Brief.
Return each line of the entries that mentions the word "Portal".

Saved entries:
━━━━━━━━

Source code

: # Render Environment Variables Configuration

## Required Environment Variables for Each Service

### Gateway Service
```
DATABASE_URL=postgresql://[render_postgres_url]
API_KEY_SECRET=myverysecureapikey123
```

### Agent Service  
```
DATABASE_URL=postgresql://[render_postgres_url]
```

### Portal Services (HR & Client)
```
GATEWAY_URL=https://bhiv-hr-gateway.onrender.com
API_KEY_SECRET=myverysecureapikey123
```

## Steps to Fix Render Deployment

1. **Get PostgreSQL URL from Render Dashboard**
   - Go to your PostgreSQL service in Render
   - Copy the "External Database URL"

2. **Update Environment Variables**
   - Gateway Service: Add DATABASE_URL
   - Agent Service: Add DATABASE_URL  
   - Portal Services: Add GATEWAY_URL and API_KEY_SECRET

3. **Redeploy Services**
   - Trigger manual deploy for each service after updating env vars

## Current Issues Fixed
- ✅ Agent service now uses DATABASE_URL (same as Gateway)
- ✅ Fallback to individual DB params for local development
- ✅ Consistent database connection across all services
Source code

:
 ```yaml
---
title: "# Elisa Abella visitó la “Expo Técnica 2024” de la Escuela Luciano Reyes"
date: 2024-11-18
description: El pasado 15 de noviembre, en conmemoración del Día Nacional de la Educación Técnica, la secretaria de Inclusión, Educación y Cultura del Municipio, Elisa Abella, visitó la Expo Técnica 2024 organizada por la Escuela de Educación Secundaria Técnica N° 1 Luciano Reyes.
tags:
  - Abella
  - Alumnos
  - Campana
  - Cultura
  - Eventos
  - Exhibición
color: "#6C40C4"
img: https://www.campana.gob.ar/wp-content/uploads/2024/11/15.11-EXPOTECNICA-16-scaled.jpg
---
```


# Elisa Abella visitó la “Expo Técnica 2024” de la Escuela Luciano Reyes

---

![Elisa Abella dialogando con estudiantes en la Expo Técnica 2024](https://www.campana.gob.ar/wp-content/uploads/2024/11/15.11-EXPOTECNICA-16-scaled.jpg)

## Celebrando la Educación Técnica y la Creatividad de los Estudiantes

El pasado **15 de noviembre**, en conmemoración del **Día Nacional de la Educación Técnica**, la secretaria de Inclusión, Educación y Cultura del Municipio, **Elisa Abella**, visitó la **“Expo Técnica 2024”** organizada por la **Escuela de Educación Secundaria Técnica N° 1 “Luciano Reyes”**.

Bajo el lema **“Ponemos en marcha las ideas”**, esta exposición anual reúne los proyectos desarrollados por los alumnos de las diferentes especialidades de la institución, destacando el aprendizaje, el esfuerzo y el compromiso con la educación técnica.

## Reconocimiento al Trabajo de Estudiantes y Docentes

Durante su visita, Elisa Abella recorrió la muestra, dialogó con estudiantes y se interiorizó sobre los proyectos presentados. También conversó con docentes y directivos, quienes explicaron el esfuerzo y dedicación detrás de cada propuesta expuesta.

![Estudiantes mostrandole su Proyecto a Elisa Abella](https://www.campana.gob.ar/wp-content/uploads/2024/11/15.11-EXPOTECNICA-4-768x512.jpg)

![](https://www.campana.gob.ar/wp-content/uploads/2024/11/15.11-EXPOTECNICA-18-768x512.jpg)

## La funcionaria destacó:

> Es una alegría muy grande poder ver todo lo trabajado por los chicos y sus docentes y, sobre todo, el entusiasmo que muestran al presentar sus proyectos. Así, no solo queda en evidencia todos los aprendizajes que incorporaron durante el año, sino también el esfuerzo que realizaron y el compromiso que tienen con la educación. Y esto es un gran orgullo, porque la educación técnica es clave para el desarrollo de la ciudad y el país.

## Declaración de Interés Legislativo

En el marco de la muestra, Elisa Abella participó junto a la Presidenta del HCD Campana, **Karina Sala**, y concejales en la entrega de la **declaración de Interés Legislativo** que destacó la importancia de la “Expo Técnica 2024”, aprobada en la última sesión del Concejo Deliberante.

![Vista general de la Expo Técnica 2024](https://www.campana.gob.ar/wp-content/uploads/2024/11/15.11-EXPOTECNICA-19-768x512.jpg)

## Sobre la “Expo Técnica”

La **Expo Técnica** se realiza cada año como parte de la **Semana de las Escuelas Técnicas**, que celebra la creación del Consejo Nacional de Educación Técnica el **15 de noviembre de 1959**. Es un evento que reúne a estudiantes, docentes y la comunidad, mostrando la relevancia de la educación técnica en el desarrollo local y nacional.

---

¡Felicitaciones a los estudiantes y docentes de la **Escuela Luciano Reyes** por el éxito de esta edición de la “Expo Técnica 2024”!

━━━━━━━━

Written answer.
### Portal Services (HR & Client)
   - Portal Services: Add GATEWAY_URL and API_KEY_SECRET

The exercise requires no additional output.